— Exercise —
Give the number of lines in these entries that contain "ChatLLM", and nothing more.

— Dataset records —

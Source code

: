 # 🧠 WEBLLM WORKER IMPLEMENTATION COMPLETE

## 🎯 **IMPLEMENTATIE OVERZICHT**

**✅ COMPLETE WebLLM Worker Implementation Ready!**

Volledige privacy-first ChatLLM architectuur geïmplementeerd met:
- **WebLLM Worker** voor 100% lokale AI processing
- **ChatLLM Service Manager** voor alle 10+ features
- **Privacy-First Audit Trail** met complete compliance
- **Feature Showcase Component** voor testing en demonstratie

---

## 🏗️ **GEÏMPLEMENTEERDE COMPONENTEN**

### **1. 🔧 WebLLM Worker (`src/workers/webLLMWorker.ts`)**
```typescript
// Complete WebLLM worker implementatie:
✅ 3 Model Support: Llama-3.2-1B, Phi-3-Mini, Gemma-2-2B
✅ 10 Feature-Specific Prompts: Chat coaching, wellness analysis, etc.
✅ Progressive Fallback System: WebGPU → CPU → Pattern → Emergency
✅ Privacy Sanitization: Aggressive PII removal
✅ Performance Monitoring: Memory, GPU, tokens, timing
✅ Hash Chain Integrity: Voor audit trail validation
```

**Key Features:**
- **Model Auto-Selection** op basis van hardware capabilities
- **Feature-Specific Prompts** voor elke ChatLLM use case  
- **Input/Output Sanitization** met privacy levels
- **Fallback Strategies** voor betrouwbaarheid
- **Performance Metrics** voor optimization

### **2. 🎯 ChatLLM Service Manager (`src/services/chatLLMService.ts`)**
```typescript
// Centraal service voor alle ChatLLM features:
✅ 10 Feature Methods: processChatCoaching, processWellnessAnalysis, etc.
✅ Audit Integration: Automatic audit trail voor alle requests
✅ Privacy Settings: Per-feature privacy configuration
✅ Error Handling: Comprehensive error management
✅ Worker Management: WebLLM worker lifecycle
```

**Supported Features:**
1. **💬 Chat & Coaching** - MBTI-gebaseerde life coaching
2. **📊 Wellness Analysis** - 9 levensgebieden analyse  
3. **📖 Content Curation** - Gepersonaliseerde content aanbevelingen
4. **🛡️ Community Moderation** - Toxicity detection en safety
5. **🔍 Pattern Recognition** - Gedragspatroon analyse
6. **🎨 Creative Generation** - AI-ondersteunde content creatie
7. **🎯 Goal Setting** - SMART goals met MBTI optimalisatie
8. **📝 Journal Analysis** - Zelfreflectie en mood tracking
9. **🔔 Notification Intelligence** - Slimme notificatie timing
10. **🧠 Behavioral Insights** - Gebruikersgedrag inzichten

— Exercise solution —
5